So I wish to find the value of the integral $\int_{C}f$, where $f = \sin(xy)$ and $C = ([-1,1] \times[-1,1]) \backslash \{(x,y):\|(x,y)\|<1 \}$. So $C$ is basically the closed unit cube minus the unit open ball. So the standard trick is to note that $C \subset A = [-1,1]\times [-1,1]$ and $f$ is certainly a continuous function on $A$. So certainly $\int_{A}f$ exists. Further the boundary of $C$ has measure zero. Therefore $\int_{C}f$ exists. Now if $\psi$ is the characteristic function of $C$, then
\begin{equation} \int_{C}f = \int_{A}f\psi \end{equation}
Now invoking Fubini's theorem, we get that $\int_{A} f \psi = \int_{-1}^{1}(\int_{-1}^1f\psi \ dy) \ dx$. Now the first integral boils down to the following
\begin{equation} \int_{-1}^{1}f\psi \ dy = \int_{-1}^{1}\sin(xy)\psi\ dy = \int_{-1}^{-\sqrt{1-x^2}}\sin(xy)\ dy+ \int_{\sqrt{1-x^2}}^{1}\sin(xy)\ dx \end{equation}
Now
\begin{equation} \int_{\sqrt{1-x^2}}^{1}\sin(xy)\ dx = \frac{-\cos(xy)}{x} \Bigg|_{\sqrt{1-x^2}}^{1} = \frac{\cos(x\sqrt{1-x^2})}{x} - \frac{\cos(x)}{x} \end{equation}
Similarly \begin{equation} \int_{-1}^{-\sqrt{1-x^2}}\sin(xy)\ dy = \frac{\cos(x\sqrt{1-x^2})}{x} - \frac{\cos(x)}{x} \end{equation}
So
\begin{equation} \int_{-1}^{1}f\psi \ dy = 2\left( \frac{\cos(x\sqrt{1-x^2})}{x} - \frac{\cos(x)}{x} \right) \end{equation}
But how do I calculate
\begin{equation} \int_{-1}^{1} \frac{\cos(x\sqrt{1-x^2})}{x} - \frac{\cos(x)}{x} \end{equation}
If my calculations are right, this last integral is not defined. Where have I gone wrong?

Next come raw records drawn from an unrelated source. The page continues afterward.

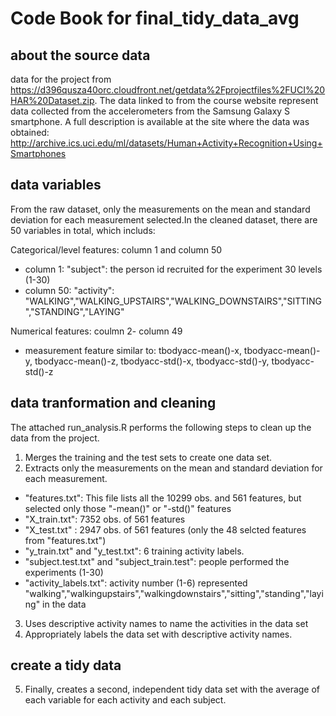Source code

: # Code Book for final_tidy_data_avg

## about the source data
data for the project from https://d396qusza40orc.cloudfront.net/getdata%2Fprojectfiles%2FUCI%20HAR%20Dataset.zip. The data linked to from the course website represent data collected from the accelerometers from the Samsung Galaxy S smartphone. A full description is available at the site where the data was obtained: 
http://archive.ics.uci.edu/ml/datasets/Human+Activity+Recognition+Using+Smartphones 

## data variables
From the raw dataset, only the measurements on the mean and standard deviation for each measurement selected.In the cleaned dataset, there are 50 variables in total, which includs:

Categorical/level features: column 1 and column 50 
- column 1: "subject": the person id recruited for the experiment 30 levels (1-30) 
- column 50: "activity": "WALKING","WALKING_UPSTAIRS","WALKING_DOWNSTAIRS","SITTING","STANDING","LAYING"

Numerical features: coulmn 2- column 49
- measurement feature similar to: tbodyacc-mean()-x, tbodyacc-mean()-y, tbodyacc-mean()-z, tbodyacc-std()-x, tbodyacc-std()-y, tbodyacc-std()-z

## data tranformation and cleaning 
The attached run_analysis.R performs the following steps to clean up the data from the project.
1. Merges the training and the test sets to create one data set.
2. Extracts only the measurements on the mean and standard deviation for each measurement.
- "features.txt": This file lists all the 10299 obs. and 561 features, but selected only those "-mean()" or "-std()" features
- "X_train.txt": 7352 obs. of 561 features
- "X_test.txt" : 2947 obs. of 561 features (only the 48 selcted features from "features.txt")
- "y_train.txt" and "y_test.txt": 6 training activity labels. 
- "subject.test.txt" and "subject_train.test": people performed the experiments (1-30)
- "activity_labels.txt": activity number (1-6) represented "walking","walkingupstairs","walkingdownstairs","sitting","standing","laying" in the data
3. Uses descriptive activity names to name the activities in the data set
4. Appropriately labels the data set with descriptive activity names.

## create a tidy data
5. Finally, creates a second, independent tidy data set with the average of each variable for each activity and each subject.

For $x=0$ your $\int_{-1}^{-\sqrt{1-x^2}}\cdots+\int^{1}_{\sqrt{1-x^2}}\cdots$ part is just $0$.
Unsurprisingly, it is also the case that $\frac{\cos(x\sqrt{1-x^2})}x-\frac{\cos x}x$ extends continuously to a function such that $g(0)=0$.